+++ INPUT +++

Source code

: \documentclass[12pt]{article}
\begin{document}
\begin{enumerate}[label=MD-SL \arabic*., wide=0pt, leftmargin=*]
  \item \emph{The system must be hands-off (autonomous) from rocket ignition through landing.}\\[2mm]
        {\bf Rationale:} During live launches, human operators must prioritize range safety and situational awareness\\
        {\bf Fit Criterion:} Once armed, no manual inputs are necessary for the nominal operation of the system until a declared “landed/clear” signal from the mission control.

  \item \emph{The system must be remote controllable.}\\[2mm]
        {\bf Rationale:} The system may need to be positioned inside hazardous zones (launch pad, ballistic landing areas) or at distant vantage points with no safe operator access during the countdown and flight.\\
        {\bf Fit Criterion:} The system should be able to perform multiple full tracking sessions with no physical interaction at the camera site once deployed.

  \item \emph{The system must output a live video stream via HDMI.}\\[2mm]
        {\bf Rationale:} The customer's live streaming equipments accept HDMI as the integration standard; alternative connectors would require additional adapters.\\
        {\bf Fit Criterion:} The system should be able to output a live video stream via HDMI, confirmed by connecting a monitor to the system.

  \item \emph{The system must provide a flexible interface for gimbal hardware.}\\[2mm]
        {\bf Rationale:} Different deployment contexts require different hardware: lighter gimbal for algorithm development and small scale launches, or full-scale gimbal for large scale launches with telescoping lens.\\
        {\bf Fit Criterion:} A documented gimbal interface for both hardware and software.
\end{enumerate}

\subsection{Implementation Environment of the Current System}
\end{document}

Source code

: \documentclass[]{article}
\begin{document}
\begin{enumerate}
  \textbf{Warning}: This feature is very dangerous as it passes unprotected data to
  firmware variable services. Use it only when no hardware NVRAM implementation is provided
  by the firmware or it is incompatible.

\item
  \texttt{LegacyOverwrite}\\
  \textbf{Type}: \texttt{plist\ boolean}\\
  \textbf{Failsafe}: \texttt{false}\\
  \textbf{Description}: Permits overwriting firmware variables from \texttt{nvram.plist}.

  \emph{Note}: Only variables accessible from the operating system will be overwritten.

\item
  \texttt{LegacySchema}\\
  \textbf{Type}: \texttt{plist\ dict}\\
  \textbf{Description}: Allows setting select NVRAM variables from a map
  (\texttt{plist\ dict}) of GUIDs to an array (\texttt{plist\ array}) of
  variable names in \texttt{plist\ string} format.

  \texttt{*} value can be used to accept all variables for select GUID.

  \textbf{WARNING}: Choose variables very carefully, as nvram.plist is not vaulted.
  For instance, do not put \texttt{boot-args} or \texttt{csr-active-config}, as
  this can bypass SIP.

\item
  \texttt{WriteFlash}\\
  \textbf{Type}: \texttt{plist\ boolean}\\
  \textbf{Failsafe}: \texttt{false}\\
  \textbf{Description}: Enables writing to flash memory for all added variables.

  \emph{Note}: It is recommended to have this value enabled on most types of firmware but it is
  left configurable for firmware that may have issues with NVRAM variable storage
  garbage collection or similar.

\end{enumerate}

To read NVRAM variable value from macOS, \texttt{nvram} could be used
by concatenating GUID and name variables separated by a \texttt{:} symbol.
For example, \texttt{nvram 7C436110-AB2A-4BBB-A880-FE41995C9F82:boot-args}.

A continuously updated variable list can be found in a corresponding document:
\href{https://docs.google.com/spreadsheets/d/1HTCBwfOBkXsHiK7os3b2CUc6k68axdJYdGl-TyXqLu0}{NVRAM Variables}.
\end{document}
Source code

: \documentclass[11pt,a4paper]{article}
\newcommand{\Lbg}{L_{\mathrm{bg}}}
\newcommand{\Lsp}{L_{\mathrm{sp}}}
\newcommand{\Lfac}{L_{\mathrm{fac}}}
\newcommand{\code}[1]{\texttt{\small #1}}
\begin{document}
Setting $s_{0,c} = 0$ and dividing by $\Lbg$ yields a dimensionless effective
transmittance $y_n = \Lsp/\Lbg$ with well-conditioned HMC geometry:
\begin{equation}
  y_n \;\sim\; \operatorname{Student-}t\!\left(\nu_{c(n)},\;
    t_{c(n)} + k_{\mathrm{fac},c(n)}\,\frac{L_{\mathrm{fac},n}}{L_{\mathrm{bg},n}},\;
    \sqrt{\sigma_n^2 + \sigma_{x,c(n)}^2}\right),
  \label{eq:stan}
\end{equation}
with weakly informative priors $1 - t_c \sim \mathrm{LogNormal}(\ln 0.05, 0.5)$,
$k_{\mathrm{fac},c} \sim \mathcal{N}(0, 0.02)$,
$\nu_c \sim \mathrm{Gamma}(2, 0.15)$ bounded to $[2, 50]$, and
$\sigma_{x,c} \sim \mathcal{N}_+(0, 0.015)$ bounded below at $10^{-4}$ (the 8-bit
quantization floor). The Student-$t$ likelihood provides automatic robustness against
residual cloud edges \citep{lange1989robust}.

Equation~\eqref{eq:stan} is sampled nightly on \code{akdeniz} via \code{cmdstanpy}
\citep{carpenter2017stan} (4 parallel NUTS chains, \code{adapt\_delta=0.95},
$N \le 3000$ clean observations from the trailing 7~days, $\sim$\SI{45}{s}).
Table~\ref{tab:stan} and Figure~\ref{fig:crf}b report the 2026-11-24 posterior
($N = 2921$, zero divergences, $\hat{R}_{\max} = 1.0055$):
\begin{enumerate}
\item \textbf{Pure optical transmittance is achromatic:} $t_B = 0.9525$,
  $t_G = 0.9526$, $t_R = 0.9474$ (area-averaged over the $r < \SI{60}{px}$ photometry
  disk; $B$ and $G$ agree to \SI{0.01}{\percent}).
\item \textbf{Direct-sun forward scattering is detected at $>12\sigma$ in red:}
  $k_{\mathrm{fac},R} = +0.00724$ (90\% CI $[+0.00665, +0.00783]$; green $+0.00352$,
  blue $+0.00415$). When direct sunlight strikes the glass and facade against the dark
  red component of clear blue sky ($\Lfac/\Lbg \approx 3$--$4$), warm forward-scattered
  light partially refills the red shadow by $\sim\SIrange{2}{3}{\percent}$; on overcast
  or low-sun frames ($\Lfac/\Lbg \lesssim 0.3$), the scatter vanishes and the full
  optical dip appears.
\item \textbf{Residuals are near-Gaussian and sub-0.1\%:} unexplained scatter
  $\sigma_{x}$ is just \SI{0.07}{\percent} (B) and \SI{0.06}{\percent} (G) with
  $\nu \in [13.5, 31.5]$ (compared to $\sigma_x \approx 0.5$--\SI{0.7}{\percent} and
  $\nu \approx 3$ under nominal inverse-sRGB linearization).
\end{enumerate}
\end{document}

+++

__TRY IT__
Each line of the data is to be output exactly, with none skipped.

__RESULT OF THE TASK__
Source code

: \documentclass[12pt]{article}
\begin{document}
\begin{enumerate}[label=MD-SL \arabic*., wide=0pt, leftmargin=*]
  \item \emph{The system must be hands-off (autonomous) from rocket ignition through landing.}\\[2mm]
        {\bf Rationale:} During live launches, human operators must prioritize range safety and situational awareness\\
        {\bf Fit Criterion:} Once armed, no manual inputs are necessary for the nominal operation of the system until a declared “landed/clear” signal from the mission control.

  \item \emph{The system must be remote controllable.}\\[2mm]
        {\bf Rationale:} The system may need to be positioned inside hazardous zones (launch pad, ballistic landing areas) or at distant vantage points with no safe operator access during the countdown and flight.\\
        {\bf Fit Criterion:} The system should be able to perform multiple full tracking sessions with no physical interaction at the camera site once deployed.

  \item \emph{The system must output a live video stream via HDMI.}\\[2mm]
        {\bf Rationale:} The customer's live streaming equipments accept HDMI as the integration standard; alternative connectors would require additional adapters.\\
        {\bf Fit Criterion:} The system should be able to output a live video stream via HDMI, confirmed by connecting a monitor to the system.

  \item \emph{The system must provide a flexible interface for gimbal hardware.}\\[2mm]
        {\bf Rationale:} Different deployment contexts require different hardware: lighter gimbal for algorithm development and small scale launches, or full-scale gimbal for large scale launches with telescoping lens.\\
        {\bf Fit Criterion:} A documented gimbal interface for both hardware and software.
\end{enumerate}

\subsection{Implementation Environment of the Current System}
\end{document}

Source code

: \documentclass[]{article}
\begin{document}
\begin{enumerate}
  \textbf{Warning}: This feature is very dangerous as it passes unprotected data to
  firmware variable services. Use it only when no hardware NVRAM implementation is provided
  by the firmware or it is incompatible.

\item
  \texttt{LegacyOverwrite}\\
  \textbf{Type}: \texttt{plist\ boolean}\\
  \textbf{Failsafe}: \texttt{false}\\
  \textbf{Description}: Permits overwriting firmware variables from \texttt{nvram.plist}.

  \emph{Note}: Only variables accessible from the operating system will be overwritten.

\item
  \texttt{LegacySchema}\\
  \textbf{Type}: \texttt{plist\ dict}\\
  \textbf{Description}: Allows setting select NVRAM variables from a map
  (\texttt{plist\ dict}) of GUIDs to an array (\texttt{plist\ array}) of
  variable names in \texttt{plist\ string} format.

  \texttt{*} value can be used to accept all variables for select GUID.

  \textbf{WARNING}: Choose variables very carefully, as nvram.plist is not vaulted.
  For instance, do not put \texttt{boot-args} or \texttt{csr-active-config}, as
  this can bypass SIP.

\item
  \texttt{WriteFlash}\\
  \textbf{Type}: \texttt{plist\ boolean}\\
  \textbf{Failsafe}: \texttt{false}\\
  \textbf{Description}: Enables writing to flash memory for all added variables.

  \emph{Note}: It is recommended to have this value enabled on most types of firmware but it is
  left configurable for firmware that may have issues with NVRAM variable storage
  garbage collection or similar.

\end{enumerate}

To read NVRAM variable value from macOS, \texttt{nvram} could be used
by concatenating GUID and name variables separated by a \texttt{:} symbol.
For example, \texttt{nvram 7C436110-AB2A-4BBB-A880-FE41995C9F82:boot-args}.

A continuously updated variable list can be found in a corresponding document:
\href{https://docs.google.com/spreadsheets/d/1HTCBwfOBkXsHiK7os3b2CUc6k68axdJYdGl-TyXqLu0}{NVRAM Variables}.
\end{document}
Source code

: \documentclass[11pt,a4paper]{article}
\newcommand{\Lbg}{L_{\mathrm{bg}}}
\newcommand{\Lsp}{L_{\mathrm{sp}}}
\newcommand{\Lfac}{L_{\mathrm{fac}}}
\newcommand{\code}[1]{\texttt{\small #1}}
\begin{document}
Setting $s_{0,c} = 0$ and dividing by $\Lbg$ yields a dimensionless effective
transmittance $y_n = \Lsp/\Lbg$ with well-conditioned HMC geometry:
\begin{equation}
  y_n \;\sim\; \operatorname{Student-}t\!\left(\nu_{c(n)},\;
    t_{c(n)} + k_{\mathrm{fac},c(n)}\,\frac{L_{\mathrm{fac},n}}{L_{\mathrm{bg},n}},\;
    \sqrt{\sigma_n^2 + \sigma_{x,c(n)}^2}\right),
  \label{eq:stan}
\end{equation}
with weakly informative priors $1 - t_c \sim \mathrm{LogNormal}(\ln 0.05, 0.5)$,
$k_{\mathrm{fac},c} \sim \mathcal{N}(0, 0.02)$,
$\nu_c \sim \mathrm{Gamma}(2, 0.15)$ bounded to $[2, 50]$, and
$\sigma_{x,c} \sim \mathcal{N}_+(0, 0.015)$ bounded below at $10^{-4}$ (the 8-bit
quantization floor). The Student-$t$ likelihood provides automatic robustness against
residual cloud edges \citep{lange1989robust}.

Equation~\eqref{eq:stan} is sampled nightly on \code{akdeniz} via \code{cmdstanpy}
\citep{carpenter2017stan} (4 parallel NUTS chains, \code{adapt\_delta=0.95},
$N \le 3000$ clean observations from the trailing 7~days, $\sim$\SI{45}{s}).
Table~\ref{tab:stan} and Figure~\ref{fig:crf}b report the 2026-11-24 posterior
($N = 2921$, zero divergences, $\hat{R}_{\max} = 1.0055$):
\begin{enumerate}
\item \textbf{Pure optical transmittance is achromatic:} $t_B = 0.9525$,
  $t_G = 0.9526$, $t_R = 0.9474$ (area-averaged over the $r < \SI{60}{px}$ photometry
  disk; $B$ and $G$ agree to \SI{0.01}{\percent}).
\item \textbf{Direct-sun forward scattering is detected at $>12\sigma$ in red:}
  $k_{\mathrm{fac},R} = +0.00724$ (90\% CI $[+0.00665, +0.00783]$; green $+0.00352$,
  blue $+0.00415$). When direct sunlight strikes the glass and facade against the dark
  red component of clear blue sky ($\Lfac/\Lbg \approx 3$--$4$), warm forward-scattered
  light partially refills the red shadow by $\sim\SIrange{2}{3}{\percent}$; on overcast
  or low-sun frames ($\Lfac/\Lbg \lesssim 0.3$), the scatter vanishes and the full
  optical dip appears.
\item \textbf{Residuals are near-Gaussian and sub-0.1\%:} unexplained scatter
  $\sigma_{x}$ is just \SI{0.07}{\percent} (B) and \SI{0.06}{\percent} (G) with
  $\nu \in [13.5, 31.5]$ (compared to $\sigma_x \approx 0.5$--\SI{0.7}{\percent} and
  $\nu \approx 3$ under nominal inverse-sRGB linearization).
\end{enumerate}
\end{document}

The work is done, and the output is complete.